La Libye a toujours été un débouché de choix pour nos entreprises, non seulement en raison de la proximité géographique mais, également, en raison de la présence d’une forte communauté tunisienne. Les quelque 200 mille tunisiens établis en Libye avant la révolution consommaient principalement tunisien (et européen). En 2011, la Tunisie a exporté 30% de ses produits agricoles et agroalimentaires vers le marché libyen, ce dernier a supplanté le marché italien qui était jusque-là la première destination des produits agricoles et agroalimentaires tunisiens. En 2011 également, la Libye est le premier client arabe et africain de la Tunisie et son 5ème client mondial. Nous exportions, principalement, des produits alimentaires, des biens de consommation ainsi que des matériaux de construction et importions, en contre partie, du pétrole à tarif préférentiel. La souplesse des démarches administratives et le fait que les Libyens payaient cash avaient rendu le commerce florissant et les échanges fructueux. Une guerre remettrait, sans aucun doute, tout en cause et affecterait tous ses acquis. Nos exportations vont être, par conséquent, substantiellement réduites et il sera difficile à nos entreprises de trouver d’autres marchés à l’international, en raison de la conjoncture et de la concurrence étrangère. Une guerre en Libye sonnera le glas, par ailleurs, à des secteurs dans lesquels nous sommes fortement impliqués traditionnellement. Les Français, les Allemands et les Turcs, en particulier, ont déjà étendu leurs tentacules sur le sol libyen, à travers l’établissement d’entreprises dans la perspective d’une reconstruction qu’ils estiment les plus à même de s’approprier...

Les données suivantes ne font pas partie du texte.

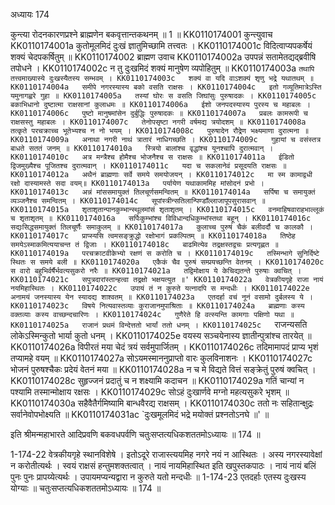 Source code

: अध्यायः 174

कुन्त्या रोदनकारणप्रश्ने ब्राह्मणेन बकवृत्तान्तकथनम् ॥ 1 ॥
KK0110174001	कुन्त्युवाच 
KK0110174001a	कुतोमूलमिदं दुःखं ज्ञातुमिच्छामि तत्त्वतः ।
KK0110174001c	विदित्वाप्यपकर्षेयं शक्यं चेदपकर्षितुम् ॥
KK0110174002	ब्राह्मण उवाच 
KK0110174002a	उपपन्नं सतामेतद्यद्ब्रवीषि तपोधने ।
KK0110174002c	न तु दुःखमिदं शक्यं मानुषेण व्यपोहितुम् ॥
KK0110174003a	`तथापि तत्त्वमाख्यास्ये दुःखस्यैतस्य सम्भवम् ।
KK0110174003c	शक्यं वा यदि वाऽशक्यं शृणु भद्रे यथातथम् ॥
KK0110174004a	समीपे नगरस्यास्य बको वसति राक्षसः ।
KK0110174004c	इतो गव्यूतिमात्रेऽस्ति यमुनागह्वरे गुहा ॥
KK0110174005a	तस्यां घोरः स वसति जिघांसुः पुरुषादकः ।
KK0110174005c	बकाभिधानो दुष्टात्मा राक्षसानां कुलाधमः ॥
KK0110174006a	ईशो जनपदस्यास्य पुरस्य च महाबलः ।
KK0110174006c	पुष्टो मानुषमांसेन दुर्बुद्धिः पुरुषादकः ॥
KK0110174007a	प्रबलः कामरूपी च राक्षसस्तु महाबलः ।
KK0110174007c	तेनोपसृष्टा नगरी वर्षमद्य त्रयोदशम् ॥
KK0110174008a	तत्कृते परचक्राच्च भूतेभ्यश्च न नो भयम् ।
KK0110174008c	पुरुषादेन रौद्रेण भक्ष्यमाणा दुरात्मना ॥
KK0110174009a	अनाथा नगरी नाथं त्रातारं नाधिगच्छति ।
KK0110174009c	गुहायां च वसंस्तत्र बाधते सततं जनम् ॥
KK0110174010a	स्त्रियो बालांश्च वृद्धांश्च यूनश्चापि दुरात्मवान् ।
KK0110174010c	अत्र मन्त्रैश्च होमैश्च भोजनैश्च स राक्षसः ॥
KK0110174011a	ईडितो द्विजमुख्यैश्च पूजितश्च दुरात्मवान् ।
KK0110174011c	यदा च सकलानेवं प्रसूदयति राक्षसः ॥
KK0110174012a	अथैनं ब्राह्मणाः सर्वे समये समयोजयन् ।
KK0110174012c	मा स्म कामाद्वधी रक्षो दास्यामस्ते सदा वयम्॥
KK0110174013a	पर्यायेण यथाकाममिह मांसोदनं प्रभो ।
KK0110174013c	अन्नं मांससमायुक्तं तिलचूर्णसमन्वितम् ॥
KK0110174014a	सर्पिषा च समायुक्तं व्यञ्जनैश्च समन्वितम् ।
KK0110174014c	सूपांस्त्रीन्सतिलान्पिण्डाँल्लाजापूपसुरासवान् ॥
KK0110174015a	शृताशृतान्पानकुम्भान्स्थूलमांसं शृताशृतम् ।
KK0110174015c	वनमाहिषवाराहभाल्लूकं च शृताशृतम् ॥
KK0110174016a	सर्पिःकुम्भांश्च विविधान्दधिकुम्भांस्तथा बहून् ।
KK0110174016c	सद्यःसिद्धसमायुक्तं तिलचूर्णैः समाकुलम् ॥
KK0110174017a	कुलाच्च पुरुषं चैकं बलीवर्दौ च कालकौ ।
KK0110174017c	प्राप्स्यसि त्वमसङ्क्रुद्धो रक्षोभागं प्रकल्पितम् ॥
KK0110174018a	तिष्ठेह समयेऽस्माकमित्ययाचन्त तं द्विजाः ।
KK0110174018c	बाढमित्येव तद्रक्षस्तद्वचः प्रत्यगृह्णत ॥
KK0110174019a	परचक्राटवीकेभ्यो रक्षणं स करोति च ।
KK0110174019c	तस्मिन्भागे सुनिर्दिष्टे स्थितः स समये बली ॥
KK0110174020a	एकैकं चैव पुरुषं सम्प्रयच्छन्ति वेतनम् ।
KK0110174020c	स वारो बहुभिर्वर्षैर्भवत्यसुकरो नरैः ॥
KK0110174021a	तद्विमोक्षाय ये केचिद्यतन्ते पुरुषाः क्वचित् ।
KK0110174021c	सपुत्रदारांस्तान्हत्वा तद्रक्षो भक्षयत्युत ॥'
KK0110174022a	वेत्रकीयगृहे राजा नायं नयमिहास्थितः ।
KK0110174022c	उपायं तं न कुरुते यत्नादपि स मन्दधीः ।
KK0110174022e	अनामयं जनस्यास्य येन स्यादद्य शाश्वतम् ॥
KK0110174023a	एतदर्हा वचं नूनं वसामो दुर्बलस्य ये ।
KK0110174023c	विषये नित्यवास्तव्याः कुराजानमुपाश्रिताः ॥
KK0110174024a	ब्राह्मणाः कस्य वक्तव्याः कस्य वाच्छन्दचारिणः ।
KK0110174024c	गुणैरेते हि वत्स्यन्ति कामगाः पक्षिणो यथा ॥
KK0110174025a	राजानं प्रथमं विन्देत्ततो भार्यां ततो धनम् ।
KK0110174025c	`राजन्यसति लोकेऽस्मिन्कुतो भार्या कुतो धनम् ।
KK0110174025e	वयस्य सञ्चयेनास्य ज्ञातीन्पुत्रांश्च तारयेत् ॥
KK0110174026a	विपीरतं मया चेदं त्रयं सर्वमुपार्जितम् ।
KK0110174026c	तदिमामापदं प्राप्य भृशं तप्यामहे वयम् ॥
KK0110174027a	सोऽयमस्माननुप्राप्तो वारः कुलविनाशनः ।
KK0110174027c	भोजनं पुरुषश्चैकः प्रदेयं वेतनं मया ॥
KK0110174028a	न च मे विद्यते वित्तं सङ्क्रेतुं पुरुषं क्वचित् ।
KK0110174028c	सुहृज्जनं प्रदातुं च न शक्ष्यामि कदाचन ॥
KK0110174029a	गतिं चान्यां न पश्यामि तस्मान्मोक्षाय रक्षसः ।
KK0110174029c	सोऽहं दुःखार्णवे मग्नो महत्यसुकरे भृशम् ॥
KK0110174030a	सहैवैतैर्गमिष्यामि बान्धवैरद्य राक्षसम् ।
KK0110174030c	ततो नः सहितान्क्षुद्रः सर्वानेवोपभोक्ष्यति ॥
KK0110174031ac	`दुःखमूलमिदं भद्रे मयोक्तं प्रश्नतोऽनघे ॥' ॥

इति श्रीमन्महाभारते आदिप्रवणि बकवधपर्वणि चतुःसप्तत्यधिकशततमोऽध्यायः ॥ 174 ॥

1-174-22 वेत्रकीयगृहे स्थानविशेषे । इतोऽदूरे राजास्त्ययमिह नगरे नयं न आस्थितः । अस्य नगरस्यावेक्षां न करोतीत्यर्थः । स्वयं राक्षसं हन्तुमशक्तत्वात् । नायं नायमिहास्थित इति खपुस्तकपाठः । नायं नायं बलिं पुनः पुनः प्रापय्येत्यर्थः । उपायमप्यन्यद्वारा न कुरुते यतो मन्दधीः ॥ 1-174-23 एतदर्हाः एतस्य दुःखस्य योग्याः ॥ चतुःसप्तत्यधिकशततमोऽध्यायः ॥ 174 ॥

Le marché informel à l’affût !
Si nos exportations vers la Libye vont être réduites à sa portion congrue, cela ne veut pas dire que nous allons arrêter d’acheminer des marchandises à notre voisin du sud. Il faut rappeler que parallèlement aux échanges officiels, il existe déjà un commerce informel intense entre les deux pays dont le fief est Ben Guerdane. Un commerce qui échappe à tout contrôle, et, par conséquent, à toute contrainte fiscale ce qui le rend attractif, aussi bien pour les consommateurs, les commerçants que pour les contrebandiers. Quand les obus commenceront à tomber sur Tripoli, il s’agira pour tous ces agents d’une manne du ciel et ils imploreront Dieu pour que cela se prolonge le plus longtemps possible. Sur le plan économique, une guerre en Libye contractera davantage notre croissance, déjà au pied du mur, elle alimentera l’inflation, celle-ci sera affectée par la demande additionnelle que les réfugiés libyens exerceront sur nos produits, mais pas seulement ceux destinés à la consommation. Le prix des services connaîtront la même trajectoire, ceux du loyer, en particulier, les hébergements dans les établissements hôteliers, le transport, etc. Le seul secteur qui profitera du chaos, c’est celui de la santé, principalement les cliniques qui accueilleront les blessés. Mais les entrées d’argent que celles-ci généreront pouvaient-elles panser les plaies d’une économie, déjà, saignée à blanc.